Efficient use of binned data for imputing univariate time series data. 有效利用二进制数据归因单变量时间序列数据。

IF 2.4 Q3 COMPUTER SCIENCE, INFORMATION SYSTEMS

Frontiers in Big Data

Pub Date : 2024-08-21 eCollection Date: 2024-01-01 DOI: 10.3389/fdata.2024.1422650

Jay Darji, Nupur Biswas, Vijay Padul, Jaya Gill, Santosh Kesari, Shashaanka Ashili

Time series data are recorded in various sectors, resulting in a large amount of data. However, the continuity of these data is often interrupted, resulting in periods of missing data. Several algorithms are used to impute the missing data, and the performance of these methods is widely varied. Apart from the choice of algorithm, the effective imputation depends on the nature of missing and available data. We conducted extensive studies using different types of time series data, specifically heart rate data and power consumption data. We generated the missing data for different time spans and imputed using different algorithms with binned data of different sizes. The performance was evaluated using the root mean square error (RMSE) metric. We observed a reduction in RMSE when using binned data compared to the entire dataset, particularly in the case of the expectation-maximization (EM) algorithm. We found that RMSE was reduced when using binned data for 1-, 5-, and 15-min missing data, with greater reduction observed for 15-min missing data. We also observed the effect of data fluctuation. We conclude that the usefulness of binned data depends precisely on the span of missing data, sampling frequency of the data, and fluctuation within data. Depending on the inherent characteristics, quality, and quantity of the missing and available data, binned data can impute a wide variety of data, including biological heart rate data derived from the Internet of Things (IoT) device smartwatch and non-biological data such as household power consumption data.
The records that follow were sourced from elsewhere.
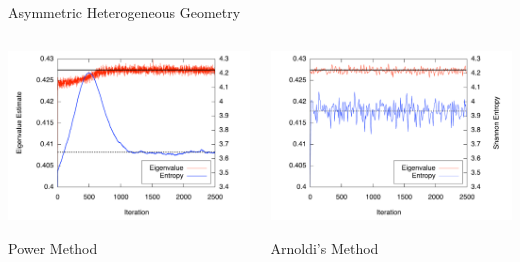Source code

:\documentclass[xcolor={usenames, dvipsnames},]{beamer}
\begin{document}
\begin{frame}{Asymmetric Heterogeneous Geometry}
\begin{columns}[t,onlytextwidth]
    \begin{column}{0.5\textwidth}
        \includegraphics[width=1.1\textwidth,keepaspectratio]{Figures/AsymmetricPower}
        \begin{center} \hspace{6ex}Power Method \end{center}
    \end{column}
    \begin{column}{0.5\textwidth}
        \includegraphics[width=1.1\textwidth,keepaspectratio]{Figures/AsymmetricArnoldi}
        \begin{center} \hspace{2ex}Arnoldi's Method \end{center}
    \end{column}
\end{columns}
\end{frame}
\end{document}

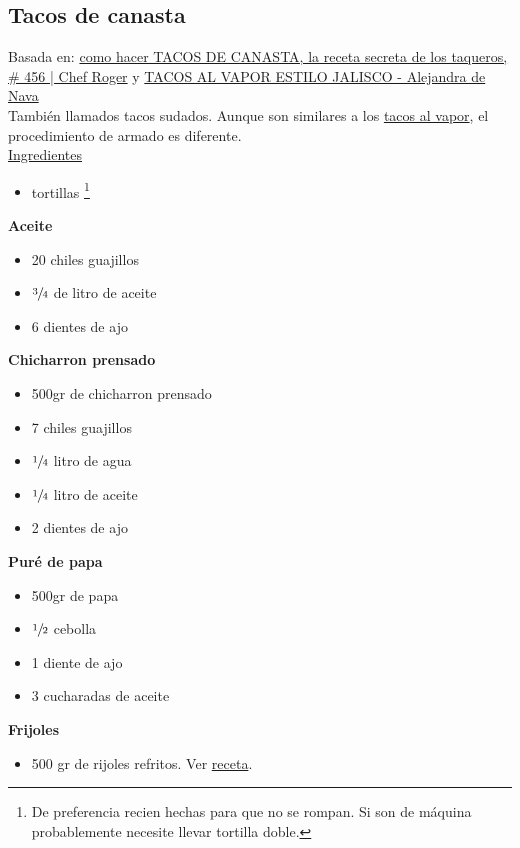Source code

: \subsection{Tacos de canasta}
\label{sec:tacos-de-canasta}

Basada en: \href{https://www.youtube.com/watch?v=kH0nLhOtY2s}{como hacer TACOS DE CANASTA, la receta secreta de los taqueros, \# 456 | Chef Roger} y \href{https://www.youtube.com/watch?v=PoDRiJ3zVmc}{TACOS AL VAPOR ESTILO JALISCO - Alejandra de Nava}\\

También llamados tacos sudados. Aunque son similares a los \hyperref[sec:tacos-al-vapor]{tacos al vapor}, el procedimiento de armado es diferente.\\

\underline{Ingredientes} 

\begin{itemize}
\item {} tortillas \footnote{De preferencia recien hechas para que no se rompan. Si son de máquina probablemente necesite llevar tortilla doble.}
\end{itemize}

\textbf{Aceite}
\begin{itemize}
\item 20 chiles guajillos
\item $\sfrac{3}{4}$ de litro de aceite
\item 6 dientes de ajo
\end{itemize}

\textbf{Chicharron prensado}
\begin{itemize}
\item 500gr de chicharron prensado
\item 7 chiles guajillos
\item $\sfrac{1}{4}$ litro de agua
\item $\sfrac{1}{4}$ litro de aceite
\item 2 dientes de ajo
\end{itemize}

\textbf{Puré de papa}
\begin{itemize}
\item 500gr de papa
\item $\sfrac{1}{2}$ cebolla
\item 1 diente de ajo
\item 3 cucharadas de aceite
\end{itemize}

\textbf{Frijoles}
\begin{itemize}
\item 500 gr de rijoles refritos. Ver \href{sec:frijoles-refritos}{receta}.
\end{itemize}

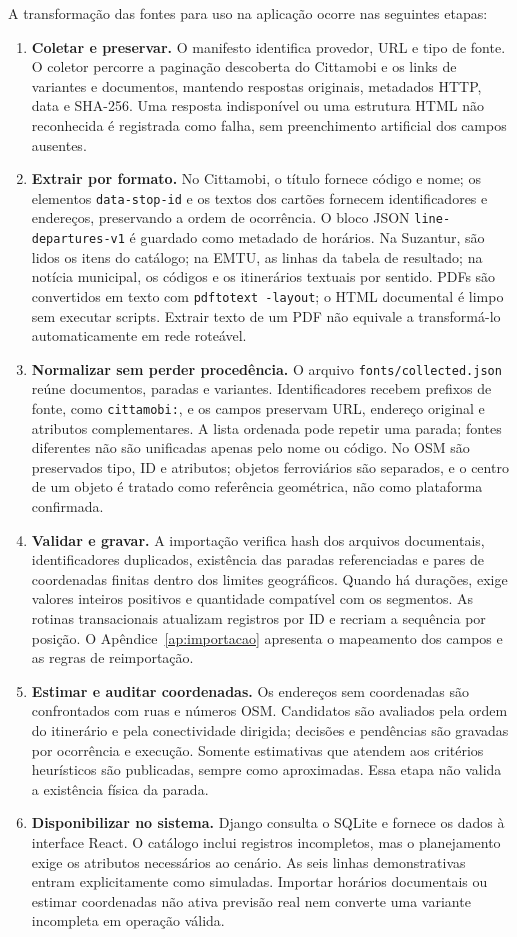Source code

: \documentclass[12pt,oneside,a4paper,brazil]{abntex2}
\begin{document}
A transformação das fontes para uso na aplicação ocorre nas seguintes etapas:
\begin{enumerate}
\item \textbf{Coletar e preservar.} O manifesto identifica provedor, URL e tipo de fonte. O coletor percorre a paginação descoberta do Cittamobi e os links de variantes e documentos, mantendo respostas originais, metadados HTTP, data e SHA-256. Uma resposta indisponível ou uma estrutura HTML não reconhecida é registrada como falha, sem preenchimento artificial dos campos ausentes.
\item \textbf{Extrair por formato.} No Cittamobi, o título fornece código e nome; os elementos \texttt{data-stop-id} e os textos dos cartões fornecem identificadores e endereços, preservando a ordem de ocorrência. O bloco JSON \texttt{line-departures-v1} é guardado como metadado de horários. Na Suzantur, são lidos os itens do catálogo; na EMTU, as linhas da tabela de resultado; na notícia municipal, os códigos e os itinerários textuais por sentido. PDFs são convertidos em texto com \texttt{pdftotext -layout}; o HTML documental é limpo sem executar scripts. Extrair texto de um PDF não equivale a transformá-lo automaticamente em rede roteável.
\item \textbf{Normalizar sem perder procedência.} O arquivo \texttt{fonts/collected.json} reúne documentos, paradas e variantes. Identificadores recebem prefixos de fonte, como \texttt{cittamobi:}, e os campos preservam URL, endereço original e atributos complementares. A lista ordenada pode repetir uma parada; fontes diferentes não são unificadas apenas pelo nome ou código. No OSM são preservados tipo, ID e atributos; objetos ferroviários são separados, e o centro de um objeto é tratado como referência geométrica, não como plataforma confirmada.
\item \textbf{Validar e gravar.} A importação verifica hash dos arquivos documentais, identificadores duplicados, existência das paradas referenciadas e pares de coordenadas finitas dentro dos limites geográficos. Quando há durações, exige valores inteiros positivos e quantidade compatível com os segmentos. As rotinas transacionais atualizam registros por ID e recriam a sequência por posição. O Apêndice~\ref{ap:importacao} apresenta o mapeamento dos campos e as regras de reimportação.
\item \textbf{Estimar e auditar coordenadas.} Os endereços sem coordenadas são confrontados com ruas e números OSM. Candidatos são avaliados pela ordem do itinerário e pela conectividade dirigida; decisões e pendências são gravadas por ocorrência e execução. Somente estimativas que atendem aos critérios heurísticos são publicadas, sempre como aproximadas. Essa etapa não valida a existência física da parada.
\item \textbf{Disponibilizar no sistema.} Django consulta o SQLite e fornece os dados à interface React. O catálogo inclui registros incompletos, mas o planejamento exige os atributos necessários ao cenário. As seis linhas demonstrativas entram explicitamente como simuladas. Importar horários documentais ou estimar coordenadas não ativa previsão real nem converte uma variante incompleta em operação válida.
\end{enumerate}
\end{document}
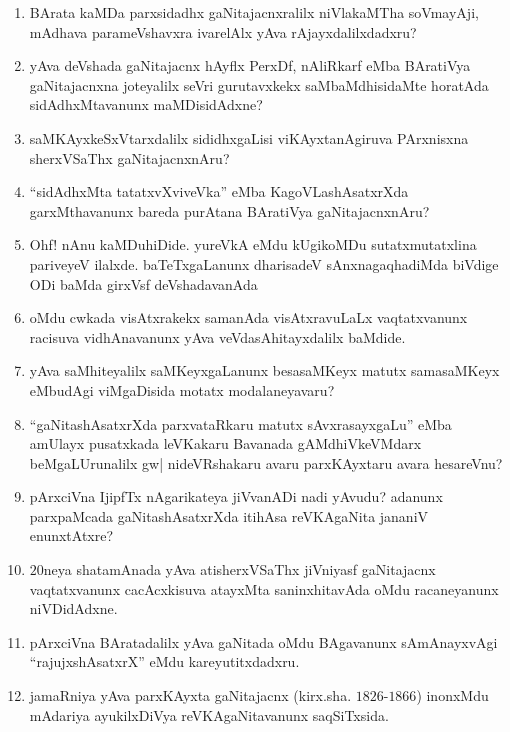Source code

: \begin{enumerate}
\item BArata kaMDa parxsidadhx gaNitajacnxralilx niVlakaMTha soVmayAji, mAdhava parameVshavxra ivarelAlx yAva rAjayxdalilxdadxru?
  
\item yAva deVshada gaNitajacnx hAyflx PerxDf, nAliRkarf eMba BAratiVya gaNitajacnxna joteyalilx seVri gurutavxkekx saMbaMdhisidaMte horatAda sidAdhxMtavanunx maMDisidAdxne?
  
\item saMKAyxkeSxVtarxdalilx sididhxgaLisi viKAyxtanAgiruva PArxnisxna sherxVSaThx gaNitajacnxnAru?
  
\item ``sidAdhxMta tatatxvXviveVka'' eMba KagoVLashAsatxrXda garxMthavanunx bareda purAtana BAratiVya gaNitajacnxnAru?
  
\item Ohf! nAnu kaMDuhiDide. yureVkA eMdu kUgikoMDu sutatxmutatxlina pariveyeV ilalxde. baTeTxgaLanunx dharisadeV sAnxnagaqhadiMda  biVdige ODi baMda girxVsf deVshadavanAda
  
\item oMdu cwkada visAtxrakekx samanAda visAtxravuLaLx vaqtatxvanunx racisuva vidhAnavanunx yAva veVdasAhitayxdalilx baMdide.
  
  \eject
  
\item yAva saMhiteyalilx saMKeyxgaLanunx besasaMKeyx matutx samasaMKeyx eMbudAgi viMgaDisida motatx modalaneyavaru?
  
\item ``gaNitashAsatxrXda parxvataRkaru matutx sAvxrasayxgaLu'' eMba amUlayx pusatxkada leVKakaru Bavanada gAMdhiVkeVMdarx beMgaLUrunalilx gw| nideVRshakaru avaru parxKAyxtaru avara hesareVnu?

\item pArxciVna IjipfTx nAgarikateya jiVvanADi nadi yAvudu? adanunx parxpaMcada gaNitashAsatxrXda itihAsa reVKAgaNita jananiV enunxtAtxre?
  
\item $20$neya shatamAnada yAva atisherxVSaThx jiVniyasf gaNitajacnx vaqtatxvanunx cacAcxkisuva atayxMta saninxhitavAda oMdu racaneyanunx niVDidAdxne.
  
\item pArxciVna BAratadalilx yAva gaNitada oMdu BAgavanunx sAmAnayxvAgi ``rajujxshAsatxrX'' eMdu kareyutitxdadxru.
  
\item jamaRniya yAva parxKAyxta gaNitajacnx (kirx.sha. $1826$-$1866$) inonxMdu mAdariya ayukilxDiVya reVKAgaNitavanunx saqSiTxsida.
  

\end{enumerate}
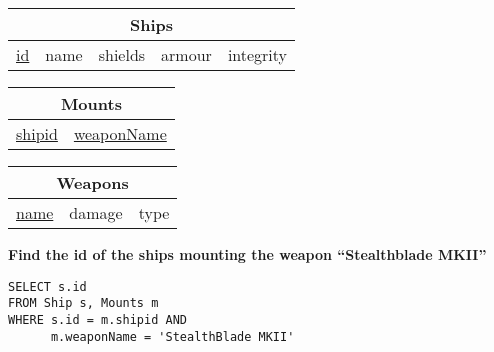 \documentclass{beamer}
\begin{document}
\begin{frame}[fragile]

\begin{tabular}{|c|c|c|c|c|}
\hline
\multicolumn{5}{|c|}{\textbf{Ships}} \\
\hline
\underline{id} & name & shields & armour & integrity \\
\hline
\end{tabular}

\begin{tabular}{|c|c|}
\hline
\multicolumn{2}{|c|}{\textbf{Mounts}} \\
\hline
\underline{shipid} & \underline{weaponName} \\
\hline
\end{tabular}

\begin{tabular}{|c|c|c|}
\hline
\multicolumn{3}{|c|}{\textbf{Weapons}} \\
\hline
\underline{name} & damage & type \\
\hline
\end{tabular}

\vspace{0.25cm}
\textbf{Find the id of the ships mounting the weapon ``Stealthblade MKII''}
\pause
\begin{lstlisting}[showstringspaces=false]
SELECT s.id
FROM Ship s, Mounts m
WHERE s.id = m.shipid AND 
      m.weaponName = 'StealthBlade MKII'
\end{lstlisting}

\end{frame}
\end{document}
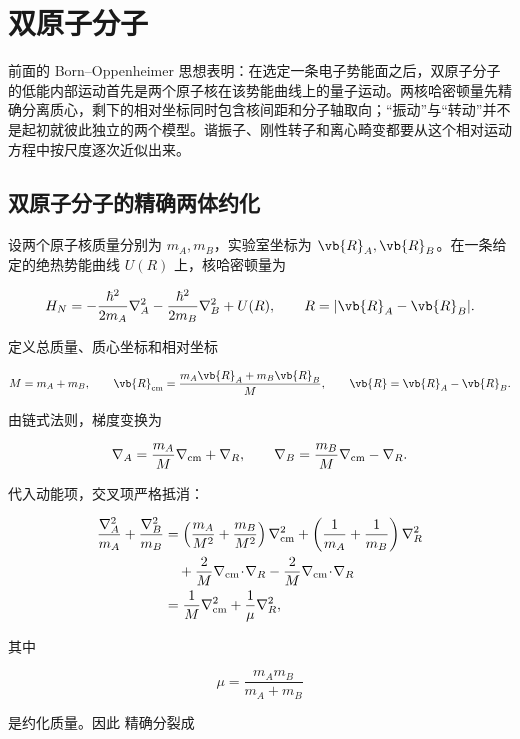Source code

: \section{双原子分子}
\label{ch:diatomic-vib-rot}

前面的 Born--Oppenheimer 思想表明：在选定一条电子势能面之后，双原子分子的低能内部运动首先是两个原子核在该势能曲线上的量子运动。两核哈密顿量先精确分离质心，剩下的相对坐标同时包含核间距和分子轴取向；“振动”与“转动”并不是起初就彼此独立的两个模型。谐振子、刚性转子和离心畸变都要从这个相对运动方程中按尺度逐次近似出来。

\subsection{双原子分子的精确两体约化}
设两个原子核质量分别为 \(m_A,m_B\)，实验室坐标为 \(\vb{R}_A,\vb{R}_B\)。在一条给定的绝热势能曲线 \(U(R)\) 上，核哈密顿量为

\begin{equation}
H_N
=-\frac{\hbar^2}{2m_A}\nabla_A^2
-\frac{\hbar^2}{2m_B}\nabla_B^2
+U(R),
\qquad
R=|\vb{R}_A-\vb{R}_B|.
\label{eq:diatomic-nuclear-hamiltonian}
\end{equation}

定义总质量、质心坐标和相对坐标

\[
M=m_A+m_B,
\qquad
\vb{R}_{\rm cm}
=\frac{m_A\vb{R}_A+m_B\vb{R}_B}{M},
\qquad
\vb{R}=\vb{R}_A-\vb{R}_B.
\]

由链式法则，梯度变换为

\[
\nabla_A
=\frac{m_A}{M}\nabla_{\rm cm}+\nabla_R,
\qquad
\nabla_B
=\frac{m_B}{M}\nabla_{\rm cm}-\nabla_R.
\]

代入动能项，交叉项严格抵消：

\begin{align*}
\frac{\nabla_A^2}{m_A}+\frac{\nabla_B^2}{m_B}
&=\left(\frac{m_A}{M^2}+\frac{m_B}{M^2}\right)\nabla_{\rm cm}^2
+\left(\frac1{m_A}+\frac1{m_B}\right)\nabla_R^2\\
&\quad
+\frac{2}{M}\nabla_{\rm cm}\!\cdot\!\nabla_R
-\frac{2}{M}\nabla_{\rm cm}\!\cdot\!\nabla_R\\
&=\frac1M\nabla_{\rm cm}^2+\frac1\mu\nabla_R^2,
\end{align*}

其中

\begin{equation}
\mu=\frac{m_Am_B}{m_A+m_B}
\label{eq:diatomic-reduced-mass}
\end{equation}

是约化质量。因此  精确分裂成

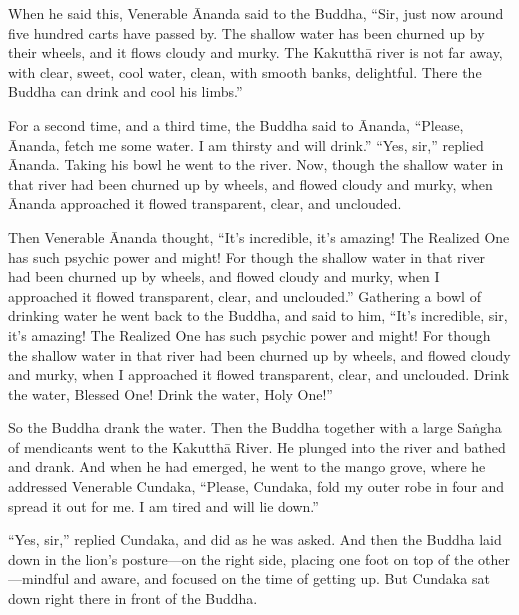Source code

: \documentclass[12pt,openany]{book}%
\begin{document}
When he said this, Venerable Ānanda said to the Buddha, “Sir, just now around five hundred carts have passed by. The shallow water has been churned up by their wheels, and it flows cloudy and murky. The \textsanskrit{Kakutthā} river is not far away, with clear, sweet, cool water, clean, with smooth banks, delightful. There the Buddha can drink and cool his limbs.” 

For a second time, and a third time, the Buddha said to Ānanda, “Please, Ānanda, fetch me some water. I am thirsty and will drink.” “Yes, sir,” replied Ānanda. Taking his bowl he went to the river. Now, though the shallow water in that river had been churned up by wheels, and flowed cloudy and murky, when Ānanda approached it flowed transparent, clear, and unclouded. 

Then Venerable Ānanda thought, “It’s incredible, it’s amazing! The Realized One has such psychic power and might! For though the shallow water in that river had been churned up by wheels, and flowed cloudy and murky, when I approached it flowed transparent, clear, and unclouded.” Gathering a bowl of drinking water he went back to the Buddha, and said to him, “It’s incredible, sir, it’s amazing! The Realized One has such psychic power and might! For though the shallow water in that river had been churned up by wheels, and flowed cloudy and murky, when I approached it flowed transparent, clear, and unclouded. Drink the water, Blessed One! Drink the water, Holy One!” 

So the Buddha drank the water. Then the Buddha together with a large \textsanskrit{Saṅgha} of mendicants went to the \textsanskrit{Kakutthā} River. He plunged into the river and bathed and drank. And when he had emerged, he went to the mango grove, where he addressed Venerable Cundaka, “Please, Cundaka, fold my outer robe in four and spread it out for me. I am tired and will lie down.” 

“Yes, sir,” replied Cundaka, and did as he was asked. And then the Buddha laid down in the lion’s posture—on the right side, placing one foot on top of the other—mindful and aware, and focused on the time of getting up. But Cundaka sat down right there in front of the Buddha. 
\end{document}
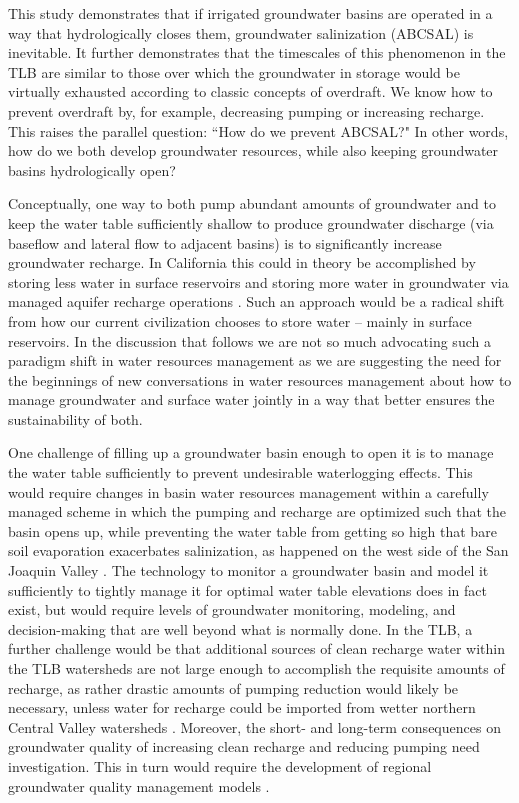 This study demonstrates that if irrigated groundwater basins are operated in a way that hydrologically closes them, groundwater salinization (ABCSAL) is inevitable. It further demonstrates that the timescales of this phenomenon in the TLB are similar to those over which the groundwater in storage would be virtually exhausted according to classic concepts of overdraft. We know how to prevent overdraft by, for example, decreasing pumping or increasing recharge. This raises the parallel question: ``How do we prevent ABCSAL?" In other words, how do we both develop groundwater resources, while also keeping groundwater basins hydrologically open? 

Conceptually, one way to both pump abundant amounts of groundwater and to keep the water table sufficiently shallow to produce groundwater discharge (via baseflow and lateral flow to adjacent basins) is to significantly increase groundwater recharge. In California this could in theory be accomplished by storing less water in surface reservoirs and storing more water in groundwater via managed aquifer recharge operations \citep{Kocis2017, ghasemizade2019integrated, gailey2019maximizing}. Such an approach would be a radical shift from how our current civilization chooses to store water -- mainly in surface reservoirs. In the discussion that follows we are not so much advocating such a paradigm shift in water resources management as we are suggesting the need for the beginnings of new conversations in water resources management about how to manage groundwater and surface water jointly in a way that better ensures the sustainability of both.

One challenge of filling up a groundwater basin enough to open it is to manage the water table sufficiently to prevent undesirable waterlogging effects. This would require changes in basin water resources management within a carefully managed scheme in which the pumping and recharge are optimized such that the basin opens up, while preventing the water table from getting so high that bare soil evaporation exacerbates salinization, as happened on the west side of the San Joaquin Valley \citep{Schoups2005, belitz1995alternative}. The technology to monitor a groundwater basin and model it sufficiently to tightly manage it for optimal water table elevations does in fact exist, but would require levels of groundwater monitoring, modeling, and decision-making that are well beyond what is normally done. In the TLB, a further challenge would be that additional sources of clean recharge water within the TLB watersheds are not large enough to accomplish the requisite amounts of recharge, as rather drastic amounts of pumping reduction would likely be necessary, unless water for recharge could be imported from wetter northern Central Valley watersheds \citep{Hanak2019}. Moreover, the short- and long-term consequences on groundwater quality of increasing clean recharge and reducing pumping need investigation. This in turn would require the development of regional groundwater quality management models \citep{Fogg2006, kourakos2014vectorized}.%

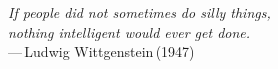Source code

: 
\thispagestyle{empty}


\vspace*{3cm}

\begin{center}{\slshape 
    If people did not sometimes do silly things,\\ 
    nothing intelligent would ever get done.} \\ \medskip
    ---\,Ludwig Wittgenstein\,(1947)
\end{center}

\bigskip
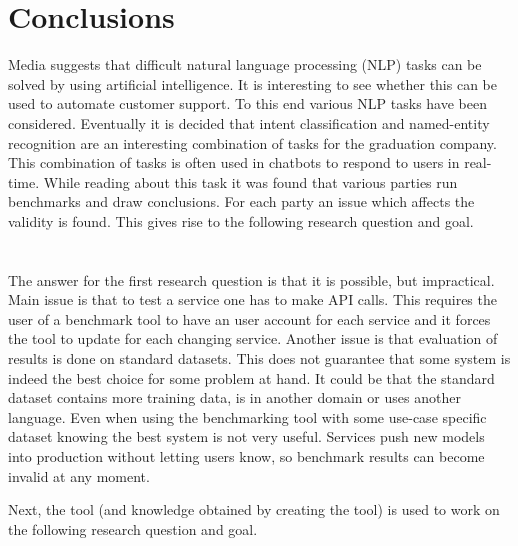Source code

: \chapter{Conclusions}
\label{ch:conclusions}
Media suggests that difficult natural language processing (NLP) tasks can be solved by using artificial intelligence.
It is interesting to see whether this can be used to automate customer support.
To this end various NLP tasks have been considered.
Eventually it is decided that intent classification and named-entity recognition are an interesting combination of tasks for the graduation company.
This combination of tasks is often used in chatbots to respond to users in real-time.
While reading about this task it was found that various parties run benchmarks and draw conclusions.
For each party an issue which affects the validity is found.
This gives rise to the following research question and goal.\\

\rqone\\

\rgone\\

The answer for the first research question is that it is possible, but impractical.
Main issue is that to test a service one has to make API calls.
This requires the user of a benchmark tool to have an user account for each service and it forces the tool to update for each changing service.
Another issue is that evaluation of results is done on standard datasets.
This does not guarantee that some system is indeed the best choice for some problem at hand.
It could be that the standard dataset contains more training data, is in another domain or uses another language.
Even when using the benchmarking tool with some use-case specific dataset knowing the best system is not very useful.
Services push new models into production without letting users know, so benchmark results can become invalid at any moment.

Next, the tool (and knowledge obtained by creating the tool) is used to work on the following research question and goal.\\

\rqtwo\\

\rgtwo\\

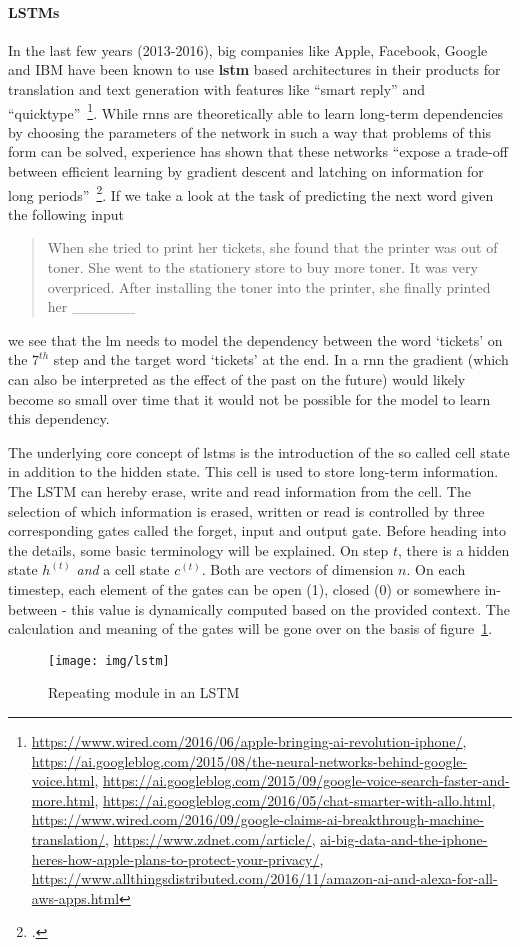 \paragraph{LSTMs}
In the last few years (2013-2016), big companies like Apple, Facebook, Google and IBM have been known to use \textbf{\gls{lstm}} based architectures in their products for translation and text generation with features like “smart reply” and “quicktype”~\footnote{\url{https://www.wired.com/2016/06/apple-bringing-ai-revolution-iphone/}, \url{https://ai.googleblog.com/2015/08/the-neural-networks-behind-google-voice.html}, \url{https://ai.googleblog.com/2015/09/google-voice-search-faster-and-more.html}, \url{https://ai.googleblog.com/2016/05/chat-smarter-with-allo.html}, \url{https://www.wired.com/2016/09/google-claims-ai-breakthrough-machine-translation/}, \url{https://www.zdnet.com/article/}, \url{ai-big-data-and-the-iphone-heres-how-apple-plans-to-protect-your-privacy/}, \url{https://www.allthingsdistributed.com/2016/11/amazon-ai-and-alexa-for-all-aws-apps.html}}. While \gls{rnn}s are theoretically able to learn long-term dependencies by choosing the parameters of the network in such a way that problems of this form can be solved, experience has shown that these networks ``expose a trade-off between efficient learning by gradient descent and latching on information for long periods''~\footcite{279181}. If we take a look at the task of predicting the next word given the following input
\begin{quote}
	When she tried to print her tickets, she found that the printer was out of toner. She went to the stationery store to buy more toner. It was very overpriced. After installing the toner into the printer, she finally printed her \_\_\_\_\_\_
\end{quote}
we see that the \gls{lm} needs to model the dependency between the word `tickets' on the $ 7^{th} $ step and the target word `tickets' at the end. In a \gls{rnn} the gradient (which can also be interpreted as the effect of the past on the future) would likely become so small over time that it would not be possible for the model to learn this dependency.

The underlying core concept of \gls{lstm}s is the introduction of the so called cell state in addition to the hidden state. This cell is used to store long-term information. The LSTM can hereby erase, write and read information from the cell. The selection of which information is erased, written or read is controlled by three corresponding gates called the forget, input and output gate. Before heading into the details, some basic terminology will be explained. On step $ t $, there is a hidden state $ h^{(t)} $ \textit{and} a cell state $ c^{(t)} $. Both are vectors of dimension $ n $. On each timestep, each element of the gates can be open (1), closed (0) or somewhere in-between - this value is dynamically computed based on the provided context. The calculation and meaning of the gates will be gone over on the basis of figure~\ref{fig:lstm_architecture}.
\begin{figure}
  	\texttt{[image: img/lstm]}
  	\caption{Repeating module in an LSTM}
	\label{fig:lstm_architecture}
\end{figure}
时间序列数据记录在各个部门，从而产生了大量数据。然而，这些数据的连续性经常会中断，从而导致数据缺失。有几种算法可用于缺失数据的估算，这些方法的性能差别很大。除了算法的选择，有效的估算还取决于缺失数据和可用数据的性质。我们利用不同类型的时间序列数据，特别是心率数据和耗电量数据，进行了广泛的研究。我们生成了不同时间跨度的缺失数据，并使用不同的算法对不同大小的二进制数据进行了估算。使用均方根误差 (RMSE) 指标对性能进行评估。我们观察到，与整个数据集相比，使用二进制数据时 RMSE 有所降低，尤其是在期望最大化（EM）算法中。我们发现，在对 1、5 和 15 分钟的缺失数据使用二进制数据时，RMSE 都有所降低，其中 15 分钟缺失数据的 RMSE 降低幅度更大。我们还观察到了数据波动的影响。我们的结论是，二进制数据的实用性恰恰取决于缺失数据的跨度、数据的采样频率以及数据内部的波动。根据缺失数据和可用数据的固有特征、质量和数量，二进制数据可以替代多种数据，包括从物联网（IoT）设备智能手表中提取的生物心率数据和非生物数据，如家庭用电量数据。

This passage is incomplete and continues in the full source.